Perempuan yang sedang haid atau nifas tetap diwajibkan untuk berniat ihram, baik untuk haji maupun umrah. Dalam hal ini, haid dan nifas tidak menghalangi mereka untuk melaksanakan ihram. Bahkan, sangat dianjurkan bagi jamaah haji perempuan yang sedang haid atau nifas untuk melakukan mandi ihram.
Rasulullah SAW pernah mencontohkan hal ini dengan memerintahkan seorang sahabat wanita yang sedang nifas untuk mandi sebelum berihram. Dalam sebuah riwayat, Siti Aisyah RA menceritakan bahwa Asma binti Umais melahirkan Muhammad bin Abu Bakar di Dzulhulaifah dan Rasulullah SAW meminta Abu Bakar untuk memerintahkan istrinya mandi sebelum berihram.
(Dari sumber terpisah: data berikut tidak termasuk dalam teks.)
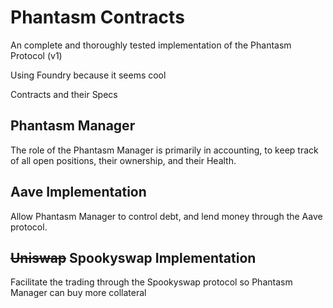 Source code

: # Phantasm Contracts

An complete and thoroughly tested implementation of the Phantasm Protocol (v1)

Using Foundry because it seems cool

Contracts and their Specs

## Phantasm Manager

The role of the Phantasm Manager is primarily in accounting, to keep track of all open positions, their ownership, and their Health.

## Aave Implementation

Allow Phantasm Manager to control debt, and lend money through the Aave protocol.

## ~~Uniswap~~ Spookyswap Implementation

Facilitate the trading through the Spookyswap protocol so Phantasm Manager can buy more collateral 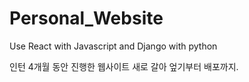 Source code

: # Personal_Website
Use React with Javascript and Django with python 

인턴 4개월 동안 진행한 웹사이트 새로 갈아 엎기부터 배포까지.
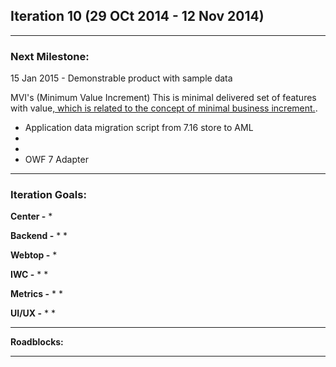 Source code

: ## Iteration 10 (29 OCt 2014 - 12 Nov 2014)

***

### Next Milestone:
15 Jan 2015 - Demonstrable product with sample data

MVI's (Minimum Value Increment) This is minimal delivered set of features with value[, which is related to the concept of minimal business increment.](http://www.netobjectives.com/minimal-business-increment).
* Application data migration script from 7.16 store to AML
* 
* 
* OWF 7 Adapter

***

### Iteration Goals:
**Center -**
* 

**Backend -**
* 
* 

**Webtop -**
* 

**IWC -**
* 
* 

**Metrics -**
* 
* 

**UI/UX -**
* 
* 


***

**Roadblocks:**

***
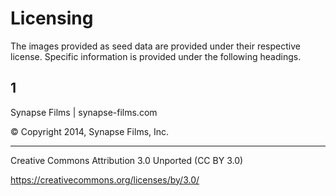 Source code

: # Licensing
The images provided as seed data are provided under their respective license. Specific information is provided under the following headings.

## 1
Synapse Films | synapse-films.com

© Copyright 2014, Synapse Films, Inc.

----

Creative Commons Attribution 3.0 Unported (CC BY 3.0)

https://creativecommons.org/licenses/by/3.0/
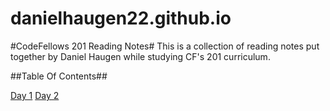 # danielhaugen22.github.io
#CodeFellows 201 Reading Notes#
This is a collection of reading notes put together by Daniel Haugen while studying CF's 201 curriculum.

##Table Of Contents##

[Day 1](https://www.danielhaugen22.github.io/readme01.md)
[Day 2](https://www.danielhaugen22.github.io/readme02.md)


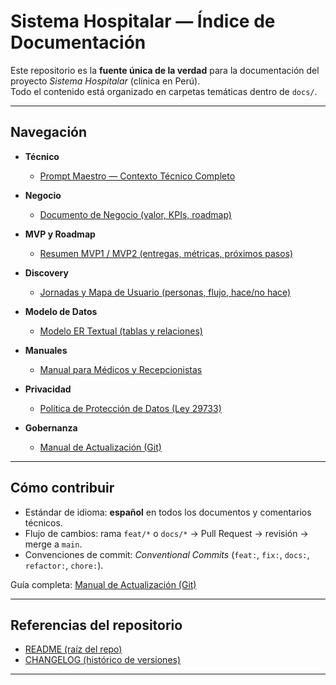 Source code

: # Sistema Hospitalar — Índice de Documentación

Este repositorio es la **fuente única de la verdad** para la documentación del proyecto *Sistema Hospitalar* (clínica en Perú).  
Todo el contenido está organizado en carpetas temáticas dentro de `docs/`.

---

## Navegación

- **Técnico**
  - [Prompt Maestro — Contexto Técnico Completo](01-tecnico/Prompt-Maestro-Sistema-Hospitalar.md)

- **Negocio**
  - [Documento de Negocio (valor, KPIs, roadmap)](02-negocio/Documento-de-Negocio.md)

- **MVP y Roadmap**
  - [Resumen MVP1 / MVP2 (entregas, métricas, próximos pasos)](03-mvp/Resumen-MVP1-MVP2.md)

- **Discovery**
  - [Jornadas y Mapa de Usuario (personas, flujo, hace/no hace)](04-discovery/Jornadas-y-Mapa-de-Usuario.md)

- **Modelo de Datos**
  - [Modelo ER Textual (tablas y relaciones)](05-modelo-datos/Modelo-ER-Textual.md)

- **Manuales**
  - [Manual para Médicos y Recepcionistas](06-manual-uso/Manual-Medicos-Recepcionistas.md)

- **Privacidad**
  - [Política de Protección de Datos (Ley 29733)](07-privacidad/Politica-Proteccion-de-Datos.md)

- **Gobernanza**
  - [Manual de Actualización (Git)](00-gobernanza/Manual-Actualizacion-Git.md)

---

## Cómo contribuir

- Estándar de idioma: **español** en todos los documentos y comentarios técnicos.
- Flujo de cambios: rama `feat/*` o `docs/*` → Pull Request → revisión → merge a `main`.
- Convenciones de commit: *Conventional Commits* (`feat:`, `fix:`, `docs:`, `refactor:`, `chore:`).

Guía completa: [Manual de Actualización (Git)](00-gobernanza/Manual-Actualizacion-Git.md)

---

## Referencias del repositorio

- [README (raíz del repo)](../README.md)
- [CHANGELOG (histórico de versiones)](../CHANGELOG.md)

---
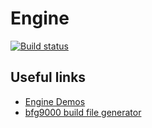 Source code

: # Engine

[![Build status](https://ci.appveyor.com/api/projects/status/u04khlr803f43qst/branch/master?svg=true)](https://ci.appveyor.com/project/Caravetta/engine/branch/master)

## Useful links

 - [Engine Demos](https://github.com/Caravetta/Engine-Demos)
 - [bfg9000 build file generator](https://github.com/jimporter/bfg9000)

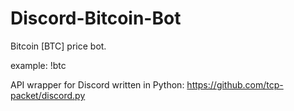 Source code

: # Discord-Bitcoin-Bot
Bitcoin [BTC] price bot. 

example: !btc

API wrapper for Discord written in Python:
https://github.com/tcp-packet/discord.py
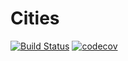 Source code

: # Cities

[![Build Status](https://travis-ci.org/fnxpt/CitiesTest.svg?branch=develop)](https://travis-ci.org/fnxpt/CitiesTest) [![codecov](https://codecov.io/gh/fnxpt/CitiesTest/branch/develop/graph/badge.svg)](https://codecov.io/gh/fnxpt/CitiesTest)
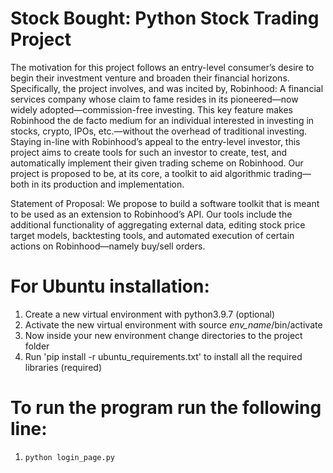 # Stock Bought: Python Stock Trading Project

The motivation for this project follows an entry-level consumer’s desire to begin their investment
venture and broaden their financial horizons. Specifically, the project involves, and was incited by,
Robinhood: A financial services company whose claim to fame resides in its pioneered—now widely
adopted—commission-free investing. This key feature makes Robinhood the de facto medium for an
individual interested in investing in stocks, crypto, IPOs, etc.—without the overhead of traditional
investing. Staying in-line with Robinhood’s appeal to the entry-level investor, this project aims to create
tools for such an investor to create, test, and automatically implement their given trading scheme on
Robinhood. Our project is proposed to be, at its core, a toolkit to aid algorithmic trading—both in its
production and implementation.

Statement of Proposal: We propose to build a software toolkit that is meant to be used as an extension to
Robinhood’s API. Our tools include the additional functionality of aggregating external data, editing stock price target models, backtesting tools, and automated execution of
certain actions on Robinhood—namely buy/sell orders.


# For Ubuntu installation:
1. Create a new virtual environment with python3.9.7 (optional)
2. Activate the new virtual environment with source *env_name*/bin/activate
3. Now inside your new environment change directories to the project folder 
4. Run 'pip install -r ubuntu_requirements.txt' to install all the required libraries (required)


# To run the program run the following line:
1. `python login_page.py`
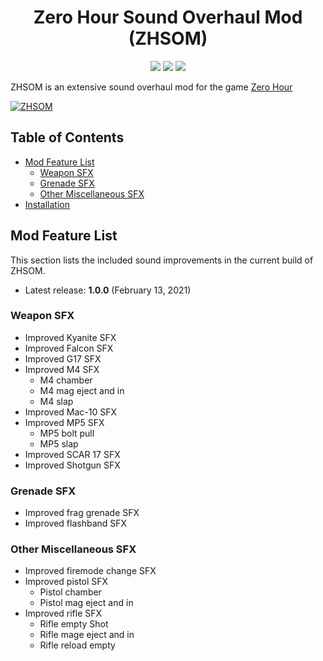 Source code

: <h1 align="center">Zero Hour Sound Overhaul Mod (ZHSOM) </h1>
<p align="center">
  <img src="https://img.shields.io/badge/MAINTAINED-YES-green?style=for-the-badge">
  <img src="https://img.shields.io/badge/LICENSE-MIT-blue?style=for-the-badge">
  <img src="https://img.shields.io/github/issues/VaughnValle/zhsom?style=for-the-badge">
   
  ZHSOM is an extensive sound overhaul mod for the game [Zero Hour](https://store.steampowered.com/app/1359090/Zero_Hour)
</p>

[![ZHSOM](http://i3.ytimg.com/vi/768X81YCymM/maxresdefault.jpg "ZHSOM Header")](https://store.steampowered.com/app/1359090/Zero_Hour)

## Table of Contents 
- [Mod Feature List](#mod-feature-list)
  - [Weapon SFX](#weapon-sfx)
  - [Grenade SFX](#grenade-sfx)
  - [Other Miscellaneous SFX](#other-miscellaneous-sfx)
- [Installation](#installation)

## Mod Feature List

This section lists the included sound improvements in the current build of ZHSOM.

- Latest release: **1.0.0** (February 13, 2021)

### Weapon SFX

- Improved Kyanite SFX
- Improved Falcon SFX
- Improved G17 SFX
- Improved M4 SFX
  - M4 chamber
  - M4 mag eject and in
  - M4 slap
- Improved Mac-10 SFX
- Improved MP5 SFX
  - MP5 bolt pull
  - MP5 slap
- Improved SCAR 17 SFX
- Improved Shotgun SFX

### Grenade SFX
- Improved frag grenade SFX
- Improved flashband SFX

### Other Miscellaneous SFX
- Improved firemode change SFX
- Improved pistol SFX
  - Pistol chamber
  - Pistol mag eject and in
- Improved rifle SFX
  - Rifle empty Shot
  - Rifle mage eject and in
  - Rifle reload empty

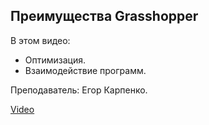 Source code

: ## Преимущества Grasshopper

В этом видео:

*   Оптимизация.
*   Взаимодействие программ.

Преподаватель: Егор Карпенко.

[Video](https://player.softculture.cc/embed/online/MGI/MGI_5.7.04_L2-1_Optimization) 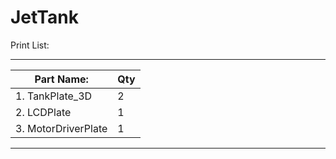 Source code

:# JetTank

Print List:
_________________________________
| Part Name:           |  Qty   |
|----------------------|--------|
| 1. TankPlate_3D      |   2    |
| 2. LCDPlate          |   1    |
| 3. MotorDriverPlate  |   1    |
_________________________________
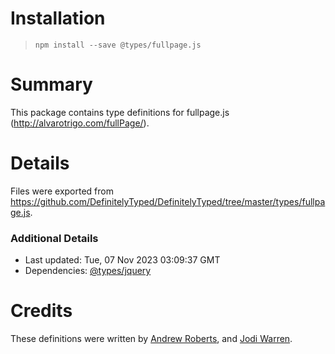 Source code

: # Installation
> `npm install --save @types/fullpage.js`

# Summary
This package contains type definitions for fullpage.js (http://alvarotrigo.com/fullPage/).

# Details
Files were exported from https://github.com/DefinitelyTyped/DefinitelyTyped/tree/master/types/fullpage.js.

### Additional Details
 * Last updated: Tue, 07 Nov 2023 03:09:37 GMT
 * Dependencies: [@types/jquery](https://npmjs.com/package/@types/jquery)

# Credits
These definitions were written by [Andrew Roberts](http://www.atroberts.org), and [Jodi Warren](https://github.com/jodiwarren).
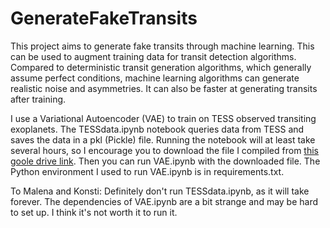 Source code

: # GenerateFakeTransits

This project aims to generate fake transits through machine learning. This can be used to augment training data for transit detection algorithms. Compared to deterministic transit generation algorithms, which generally assume perfect conditions, machine learning algorithms can generate realistic noise and asymmetries. It can also be faster at generating transits after training.

I use a Variational Autoencoder (VAE) to train on TESS observed transiting exoplanets. The TESSdata.ipynb notebook queries data from TESS and saves the data in a pkl (Pickle) file. Running the notebook will at least take several hours, so I encourage you to download the file I compiled from [this goole drive link](https://drive.google.com/file/d/1g8SyFSnE9F_xQ34sJX7RezE4uFxutExn/view?usp=sharing). Then you can run VAE.ipynb with the downloaded file. The Python environment I used to run VAE.ipynb is in requirements.txt.

To Malena and Konsti: Definitely don't run TESSdata.ipynb, as it will take forever. The dependencies of VAE.ipynb are a bit strange and may be hard to set up. I think it's not worth it to run it.
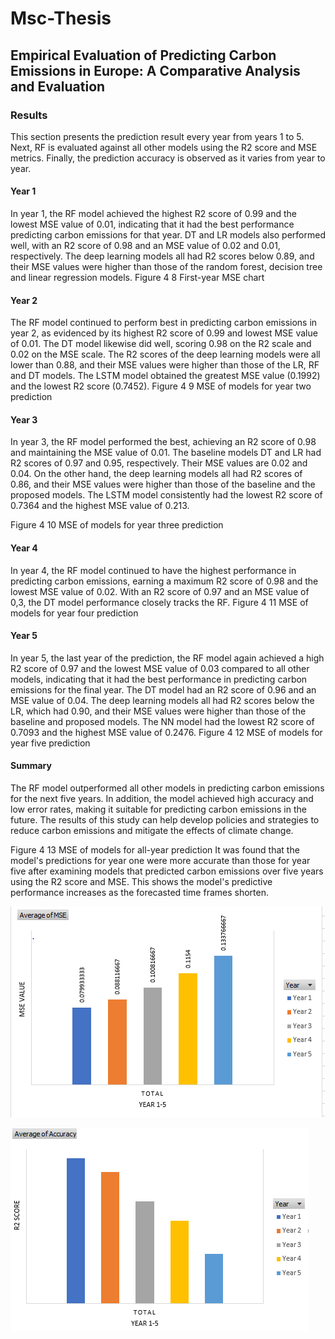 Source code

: # Msc-Thesis
## Empirical Evaluation of Predicting Carbon Emissions in Europe: A Comparative Analysis and Evaluation
### Results
This section presents the prediction result every year from years 1 to 5. Next, RF is evaluated against all other models using the R2 score and MSE metrics. Finally, the prediction accuracy is observed as it varies from year to year.
#### Year 1
In year 1, the RF model achieved the highest R2 score of 0.99 and the lowest MSE value of 0.01, indicating that it had the best performance predicting carbon emissions for that year. DT and LR models also performed well, with an R2 score of 0.98 and an MSE value of 0.02 and 0.01, respectively. The deep learning models all had R2 scores below 0.89, and their MSE values were higher than those of the random forest, decision tree and linear regression models. 
Figure 4 8 First-year MSE chart
#### Year 2
The RF model continued to perform best in predicting carbon emissions in year 2, as evidenced by its highest R2 score of 0.99 and lowest MSE value of 0.01. The DT model likewise did well, scoring 0.98 on the R2 scale and 0.02 on the MSE scale. The R2 scores of the deep learning models were all lower than 0.88, and their MSE values were higher than those of the LR, RF and DT models. The LSTM model obtained the greatest MSE value (0.1992) and the lowest R2 score (0.7452). 
Figure 4 9 MSE of models for year two prediction
#### Year 3
In year 3, the RF model performed the best, achieving an R2 score of 0.98 and maintaining the MSE value of 0.01. The baseline models DT and LR had R2 scores of 0.97 and 0.95, respectively. Their MSE values are 0.02 and 0.04. On the other hand, the deep learning models all had R2 scores of 0.86, and their MSE values were higher than those of the baseline and the proposed models. The LSTM model consistently had the lowest R2 score of 0.7364 and the highest MSE value of 0.213.

Figure 4 10 MSE of models for year three prediction
#### Year 4
In year 4, the RF model continued to have the highest performance in predicting carbon emissions, earning a maximum R2 score of 0.98 and the lowest MSE value of 0.02. With an R2 score of 0.97 and an MSE value of 0,3, the DT model performance closely tracks the RF. 
Figure 4 11 MSE of models for year four prediction
#### Year 5
In year 5, the last year of the prediction, the RF model again achieved a high R2 score of 0.97 and the lowest MSE value of 0.03 compared to all other models, indicating that it had the best performance in predicting carbon emissions for the final year. The DT model had an R2 score of 0.96 and an MSE value of 0.04. The deep learning models all had R2 scores below the LR, which had 0.90, and their MSE values were higher than those of the baseline and proposed models. The NN model had the lowest R2 score of 0.7093 and the highest MSE value of 0.2476. 
Figure 4 12 MSE of models for year five prediction
#### Summary
The RF model outperformed all other models in predicting carbon emissions for the next five years. In addition, the model achieved high accuracy and low error rates, making it suitable for predicting carbon emissions in the future. The results of this study can help develop policies and strategies to reduce carbon emissions and mitigate the effects of climate change. 
 
Figure 4 13 MSE of models for all-year prediction
It was found that the model's predictions for year one were more accurate than those for year five after examining models that predicted carbon emissions over five years using the R2 score and MSE. This shows the model's predictive performance increases as the forecasted time frames shorten.
 
![MSE performance for all year ](MSE%20performance%20for%20all%20year.png)
 
![R2score for all-year prediction](R2score%20for%20all-year%20prediction.png)
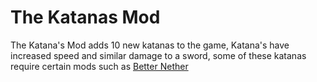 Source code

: # The Katanas Mod
The Katana's Mod adds 10 new katanas to the game, Katana's have increased   speed and similar damage to a sword, some of these katanas require certain mods such as [Better Nether](https://www.curseforge.com/minecraft/mc-mods/betternether)

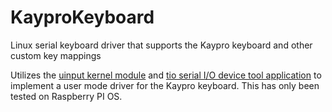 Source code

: # KayproKeyboard
Linux serial keyboard driver that supports the Kaypro keyboard and other custom key mappings

Utilizes the [uinput kernel module](https://kernel.org/doc/html/v4.12/input/uinput.html) and [tio serial I/O device tool application](https://github.com/tio/tio) to implement a user mode driver for the Kaypro keyboard. This has only been tested on Raspberry PI OS.
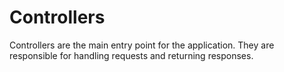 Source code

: # Controllers

Controllers are the main entry point for the application. They are responsible for handling requests and returning responses.
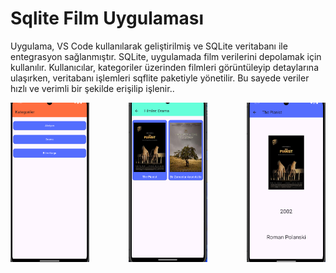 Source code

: <h1>Sqlite Film Uygulaması</h1>
<p>Uygulama, VS Code kullanılarak geliştirilmiş ve SQLite veritabanı ile entegrasyon sağlanmıştır. SQLite, uygulamada film verilerini depolamak için kullanılır. Kullanıcılar, kategoriler üzerinden filmleri görüntüleyip detaylarına ulaşırken, veritabanı işlemleri sqflite paketiyle yönetilir. Bu sayede veriler hızlı ve verimli bir şekilde erişilip işlenir..</p>

<div style="display: flex; justify-content: space-between;">
    <img src="assets/images/readme1.png" alt="image 1" style="width: 25%; height: auto;">
    <img src="assets/images/readme2.png" alt="image 2" style="width: 25%; height: auto;">
    <img src="assets/images/readme3.png" alt="image 3" style="width: 25%; height: auto;">
</div>

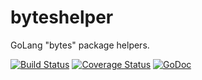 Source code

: # byteshelper
GoLang "bytes" package helpers.

[![Build Status](https://travis-ci.org/apaxa-io/byteshelper.svg?branch=master)](https://travis-ci.org/apaxa-io/byteshelper) [![Coverage Status](https://coveralls.io/repos/github/apaxa-io/byteshelper/badge.svg?branch=master)](https://coveralls.io/github/apaxa-io/byteshelper?branch=master) [![GoDoc](https://godoc.org/github.com/apaxa-io/byteshelper?status.svg)](https://godoc.org/github.com/apaxa-io/byteshelper)
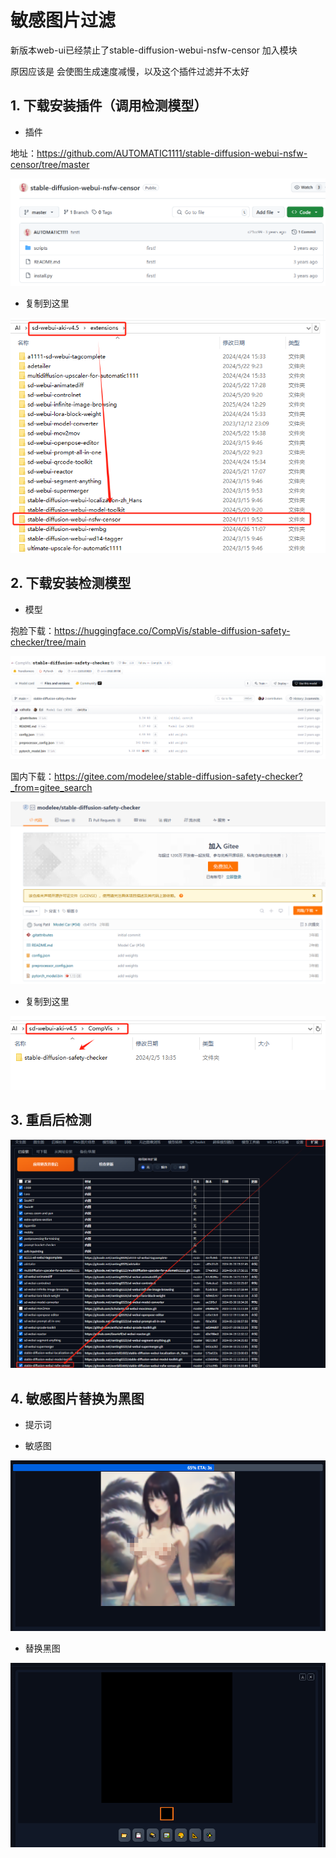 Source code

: 
<script setup>
import PromptTemplate from '../prompt-template.vue'
</script>

<style scoped src="../prompt-show.css"></style>


# 敏感图片过滤

新版本web-ui已经禁止了stable-diffusion-webui-nsfw-censor 加入模块

原因应该是 会使图生成速度减慢，以及这个插件过滤并不太好

## 1. 下载安装插件（调用检测模型）

- 插件

地址：https://github.com/AUTOMATIC1111/stable-diffusion-webui-nsfw-censor/tree/master

![](/AI/picture/sd-webui/other/033.png)

- 复制到这里

![](/AI/picture/sd-webui/other/034.png)

## 2. 下载安装检测模型

- 模型

抱脸下载：https://huggingface.co/CompVis/stable-diffusion-safety-checker/tree/main

![](/AI/picture/sd-webui/other/035.png)

国内下载：https://gitee.com/modelee/stable-diffusion-safety-checker?_from=gitee_search

![](/AI/picture/sd-webui/other/036.png)

- 复制到这里

![](/AI/picture/sd-webui/other/037.png)


## 3. 重启后检测

![](/AI/picture/sd-webui/other/038.png)


## 4. 敏感图片替换为黑图

- 提示词

<PromptTemplate>
    <template v-slot:content>
       <span>1gril,Naked,</span>
    </template>
</PromptTemplate>

- 敏感图

![](/AI/picture/sd-webui/other/039.png)

- 替换黑图

![](/AI/picture/sd-webui/other/040.png)

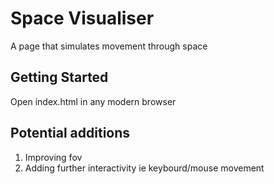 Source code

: # Space Visualiser

A page that simulates movement through space

## Getting Started

Open index.html in any modern browser

## Potential additions

1. Improving fov
2. Adding further interactivity ie keybourd/mouse movement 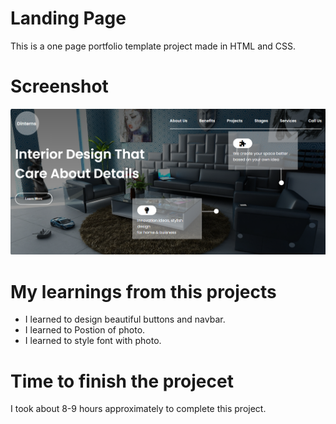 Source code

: 
# Landing Page

This is a one page portfolio template project made in HTML and CSS.

# Screenshot

![Screenshot](./image.png)

# My learnings from this projects

- I learned to design beautiful buttons and navbar.
- I learned to Postion of photo.
- I learned to style font with photo.



# Time to finish the projecet

I took about 8-9 hours approximately to complete this project.



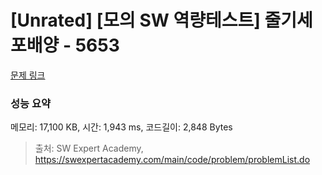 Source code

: # [Unrated] [모의 SW 역량테스트] 줄기세포배양 - 5653 

[문제 링크](https://swexpertacademy.com/main/code/problem/problemDetail.do?contestProbId=AWXRJ8EKe48DFAUo) 

### 성능 요약

메모리: 17,100 KB, 시간: 1,943 ms, 코드길이: 2,848 Bytes



> 출처: SW Expert Academy, https://swexpertacademy.com/main/code/problem/problemList.do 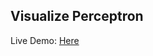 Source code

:## Visualize Perceptron

Live Demo: [Here](https://codewaseem.github.io/PerceptronPlayground/index.html)
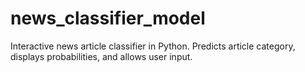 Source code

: # news_classifier_model
Interactive news article classifier in Python. Predicts article category, displays probabilities, and allows user input.

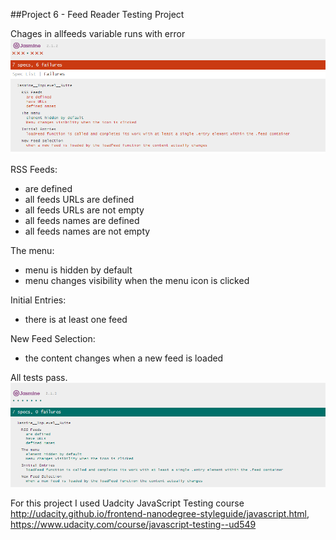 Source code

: ##Project 6 - Feed Reader Testing Project



Chages in allfeeds variable runs with error
![alt tag](https://github.com/Cherenetse/feed-reader-testing-project/blob/master/images/capture.PNG)


RSS Feeds:


- are defined
- all feeds URLs are defined
- all feeds URLs are not empty
- all feeds names are defined
- all feeds names are not empty


The menu:


- menu is hidden by default
- menu changes visibility when the menu icon is clicked


Initial Entries:


- there is at least one feed


New Feed Selection:


- the content changes when a new feed is loaded


All tests pass.
![alt tag](https://github.com/Cherenetse/feed-reader-testing-project/blob/master/images/capture2.PNG)



For this project I used Uadcity JavaScript Testing  course http://udacity.github.io/frontend-nanodegree-styleguide/javascript.html, https://www.udacity.com/course/javascript-testing--ud549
Dari sini, para ulama sepakat bahwa ihram bagi perempuan yang haid dan nifas tetap sah. Mereka dianjurkan untuk mandi ihram karena hal ini disepakati dalam berbagai pendapat ulama. Namun, mayoritas ulama dari Mazhab Malik, Abu Hanifah, dan jumhur menyatakan bahwa mandi ihram adalah suatu anjuran, sementara Imam Al-Hasan dan sebagian ulama zahiri berpendapat bahwa mandi ihram itu wajib.
Perempuan yang sedang haid atau nifas diperbolehkan untuk melaksanakan semua rukun dan wajib haji, kecuali tawaf dan shalat sunnah tawaf. Hal ini sesuai dengan sabda Rasulullah SAW yang menyatakan bahwa perempuan dengan keadaan ini diperbolehkan melakukan semua amalan haji kecuali tawaf. Selain itu, shalat sunnah ihram juga merupakan sunnah dan tidak menjadi syarat sahnya pelaksanaan haji.
Terkait tawaf, terdapat perbedaan pendapat di kalangan ulama. Sebagian ulama berpendapat bahwa tawaf bagi perempuan yang sedang haid tidak sah, sedangkan Imam Abu Hanifah berpendapat sebaliknya. Menurutnya, kesucian bukan merupakan syarat sah untuk melakukan tawaf, sehingga perempuan yang sedang haid atau nifas tetap dapat melaksanakan tawaf.
Dengan demikian, setiap rukun dan wajib haji yang dilaksanakan oleh perempuan yang sedang haid atau nifas tetap dianggap sah, kecuali tawaf. Perbedaan pandangan mengenai pelaksanaan tawaf bagi perempuan yang dalam kondisi haid atau nifas tetap ada di kalangan ulama.